Развлекаться, проливать кровь.
Ее тело напряжено, словно натянутая струна, которая может лопнуть в любую секунду и Хейли Маршалл уже какой день не смыкает глаз, пила алкоголь, проливает слезы и тонет в крови, ломает кости, раз за разом стонет от боли обращаясь в волчицу, только чтобы убежать.
Убежать от себя.
Убежать в горы.
Убежать, разрывать острыми зубами любого, кто встанет у нее на пути.
Убежать, чтобы быть свободной.
“Я сказала, что люблю тебя, так что я не должна быть одинока.”
Хейли шагает за Майклсном, опустила взгляд и смотрит на асфальт. Это лучше, чем смотреть ему в глаза. Его взгляд словно сжигает ее, но Клаус Майклсон ни в чем не обвиняет ее, ведь он не святой.
Разные?
Теперь она связана с ним дочерью.
Теперь они не могут быть одиноки, порознь.
Теперь их двое.
Две искалеченные души.
Теперь одиночество на двоих.
— Я же обещал тебе, что мы будем бороться с врагами, как семья.
А не такой уж и подонок, псих этот Клаус Майклсон, если желает поддержать ее, крепко держит за руку, словно говорит, что они вместе будут бороться с их внутренними демонами. Он ведь проходил через то, что сейчас проходит Хейли. Он терял контроль, вырезал деревни и тонул в крови. Ему было наплевать, потому что в те моменты внутренней монстр срывался с цепи и оказывался на свободе. Он мог убить любого, кто посмеет не так посмотреть на его, сказать что-то или испортить его одежду. Любого. Плевать кого, только бы подчинить внутреннего монстра себе и почувствовать свободу. Внутреннюю свободу, словно ты забрался на вершину горы и дышать вовсе не тяжело, а так легко и легкие заполняет такой необходимый кислород. Просто желал поддержать мать своего ребенка, но Хейли наплевать, убирает руку, идет вперед.
Вместе.
Только ей наплевать.
Только она думает, что она умерла и обращение стало ее концом.

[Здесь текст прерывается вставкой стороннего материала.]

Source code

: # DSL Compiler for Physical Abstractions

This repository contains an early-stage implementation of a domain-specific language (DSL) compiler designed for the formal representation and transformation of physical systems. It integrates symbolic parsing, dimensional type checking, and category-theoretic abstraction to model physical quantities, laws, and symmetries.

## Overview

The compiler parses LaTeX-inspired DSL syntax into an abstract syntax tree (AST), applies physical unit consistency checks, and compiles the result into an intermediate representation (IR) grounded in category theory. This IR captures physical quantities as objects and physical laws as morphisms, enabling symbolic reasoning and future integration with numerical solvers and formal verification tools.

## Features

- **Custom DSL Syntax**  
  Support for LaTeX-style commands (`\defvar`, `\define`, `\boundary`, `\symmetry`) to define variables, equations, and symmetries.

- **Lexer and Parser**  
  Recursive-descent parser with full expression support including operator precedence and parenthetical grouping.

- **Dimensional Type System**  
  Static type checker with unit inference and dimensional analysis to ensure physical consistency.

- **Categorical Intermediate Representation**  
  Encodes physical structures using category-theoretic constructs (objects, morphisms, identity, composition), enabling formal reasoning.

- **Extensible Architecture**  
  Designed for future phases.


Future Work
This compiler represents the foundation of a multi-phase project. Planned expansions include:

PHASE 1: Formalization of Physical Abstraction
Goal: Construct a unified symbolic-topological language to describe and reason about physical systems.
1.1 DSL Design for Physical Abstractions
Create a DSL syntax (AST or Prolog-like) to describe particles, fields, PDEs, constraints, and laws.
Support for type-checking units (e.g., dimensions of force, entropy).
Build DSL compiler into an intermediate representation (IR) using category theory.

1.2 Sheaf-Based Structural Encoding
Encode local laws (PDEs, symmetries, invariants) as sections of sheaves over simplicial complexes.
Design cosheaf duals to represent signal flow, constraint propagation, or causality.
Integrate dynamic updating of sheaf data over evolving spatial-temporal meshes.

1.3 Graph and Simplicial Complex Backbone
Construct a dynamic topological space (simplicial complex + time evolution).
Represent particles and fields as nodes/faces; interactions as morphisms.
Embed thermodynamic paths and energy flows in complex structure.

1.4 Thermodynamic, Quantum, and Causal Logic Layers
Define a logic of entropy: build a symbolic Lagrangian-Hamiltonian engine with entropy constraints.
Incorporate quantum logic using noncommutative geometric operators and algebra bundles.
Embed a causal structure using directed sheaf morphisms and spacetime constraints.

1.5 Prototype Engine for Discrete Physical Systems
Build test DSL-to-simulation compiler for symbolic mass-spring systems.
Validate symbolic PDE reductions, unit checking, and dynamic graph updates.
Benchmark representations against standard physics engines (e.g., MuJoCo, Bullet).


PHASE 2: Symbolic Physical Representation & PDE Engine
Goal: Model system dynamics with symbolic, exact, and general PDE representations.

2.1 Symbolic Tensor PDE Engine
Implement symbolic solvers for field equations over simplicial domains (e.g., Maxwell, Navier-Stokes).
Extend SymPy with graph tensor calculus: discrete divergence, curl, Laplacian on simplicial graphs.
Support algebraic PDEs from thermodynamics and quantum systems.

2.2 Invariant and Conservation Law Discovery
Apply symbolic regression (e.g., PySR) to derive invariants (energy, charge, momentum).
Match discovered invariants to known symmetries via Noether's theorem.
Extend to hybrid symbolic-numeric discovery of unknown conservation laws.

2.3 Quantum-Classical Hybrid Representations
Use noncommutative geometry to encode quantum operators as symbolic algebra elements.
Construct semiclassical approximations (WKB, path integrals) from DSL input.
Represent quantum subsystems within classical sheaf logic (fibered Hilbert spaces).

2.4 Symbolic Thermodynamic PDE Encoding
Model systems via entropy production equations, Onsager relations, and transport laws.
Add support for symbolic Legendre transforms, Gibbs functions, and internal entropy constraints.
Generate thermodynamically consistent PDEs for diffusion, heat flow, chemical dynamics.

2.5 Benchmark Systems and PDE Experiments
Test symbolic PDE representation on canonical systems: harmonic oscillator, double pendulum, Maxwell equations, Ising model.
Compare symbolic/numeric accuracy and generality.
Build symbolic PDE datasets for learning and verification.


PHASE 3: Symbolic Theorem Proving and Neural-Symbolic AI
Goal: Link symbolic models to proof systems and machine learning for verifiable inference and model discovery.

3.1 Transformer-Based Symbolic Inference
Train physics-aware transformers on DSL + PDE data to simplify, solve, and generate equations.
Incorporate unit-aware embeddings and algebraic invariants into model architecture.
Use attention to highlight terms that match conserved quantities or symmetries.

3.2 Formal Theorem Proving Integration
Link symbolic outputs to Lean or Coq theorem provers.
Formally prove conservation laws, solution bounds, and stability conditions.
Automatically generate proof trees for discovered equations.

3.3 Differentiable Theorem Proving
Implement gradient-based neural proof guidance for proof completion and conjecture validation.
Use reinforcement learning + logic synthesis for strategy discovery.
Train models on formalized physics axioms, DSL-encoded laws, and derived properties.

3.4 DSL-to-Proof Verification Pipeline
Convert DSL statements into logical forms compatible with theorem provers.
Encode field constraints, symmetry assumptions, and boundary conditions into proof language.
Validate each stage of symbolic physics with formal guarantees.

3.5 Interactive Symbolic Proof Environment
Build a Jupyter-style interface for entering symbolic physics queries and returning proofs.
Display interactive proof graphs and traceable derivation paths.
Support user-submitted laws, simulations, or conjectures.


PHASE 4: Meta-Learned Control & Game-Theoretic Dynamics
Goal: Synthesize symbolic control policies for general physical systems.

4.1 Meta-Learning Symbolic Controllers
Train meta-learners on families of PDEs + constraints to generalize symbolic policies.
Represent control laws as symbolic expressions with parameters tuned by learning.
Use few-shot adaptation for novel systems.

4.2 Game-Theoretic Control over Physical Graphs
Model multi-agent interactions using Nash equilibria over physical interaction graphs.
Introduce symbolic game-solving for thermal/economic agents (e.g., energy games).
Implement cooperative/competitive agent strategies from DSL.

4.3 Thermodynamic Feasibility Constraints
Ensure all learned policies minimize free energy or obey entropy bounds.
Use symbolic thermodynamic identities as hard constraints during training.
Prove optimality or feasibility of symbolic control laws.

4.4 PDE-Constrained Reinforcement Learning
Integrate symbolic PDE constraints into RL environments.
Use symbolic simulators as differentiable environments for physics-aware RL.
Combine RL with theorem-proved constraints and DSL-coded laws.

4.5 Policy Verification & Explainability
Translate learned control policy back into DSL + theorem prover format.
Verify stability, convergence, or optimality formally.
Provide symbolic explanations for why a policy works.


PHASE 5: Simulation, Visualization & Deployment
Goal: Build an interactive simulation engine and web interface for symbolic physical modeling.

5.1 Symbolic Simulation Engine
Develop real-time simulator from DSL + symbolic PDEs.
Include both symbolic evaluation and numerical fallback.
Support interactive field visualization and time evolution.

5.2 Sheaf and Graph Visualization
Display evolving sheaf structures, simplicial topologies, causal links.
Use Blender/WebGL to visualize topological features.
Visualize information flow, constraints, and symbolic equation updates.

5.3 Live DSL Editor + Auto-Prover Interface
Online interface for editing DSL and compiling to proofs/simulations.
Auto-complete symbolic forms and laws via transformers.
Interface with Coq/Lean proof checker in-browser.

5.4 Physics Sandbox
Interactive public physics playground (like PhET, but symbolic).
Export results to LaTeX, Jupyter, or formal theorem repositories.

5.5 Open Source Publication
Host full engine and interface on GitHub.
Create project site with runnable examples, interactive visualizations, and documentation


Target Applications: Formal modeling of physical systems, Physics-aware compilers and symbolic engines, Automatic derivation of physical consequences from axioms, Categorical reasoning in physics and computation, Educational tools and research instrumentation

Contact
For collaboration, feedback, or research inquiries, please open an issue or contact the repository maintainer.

Голод не утолим и легче сдаться, уйти в горы и встретить рассвет в одиночестве и чувствовать.
Чувствовать демонов под кожей.
Кури быстрее, снаружи.
Люби сильно, но в конце мы убьем их всех.
Солнце поднимается слишком рано, мой Валентин?
Дьявол знает, что нужно ей сейчас.
Жалкое сборище ведьм, которых они вскоре разорвут в клочья.
Клаус уверен в этом, просто покручивает в голове, то как через несколько секунд его клыки прокусят сонную артерию молодой девушке. Она напугала, ее тело дрожит, ведь она видит демона. Демона ночи.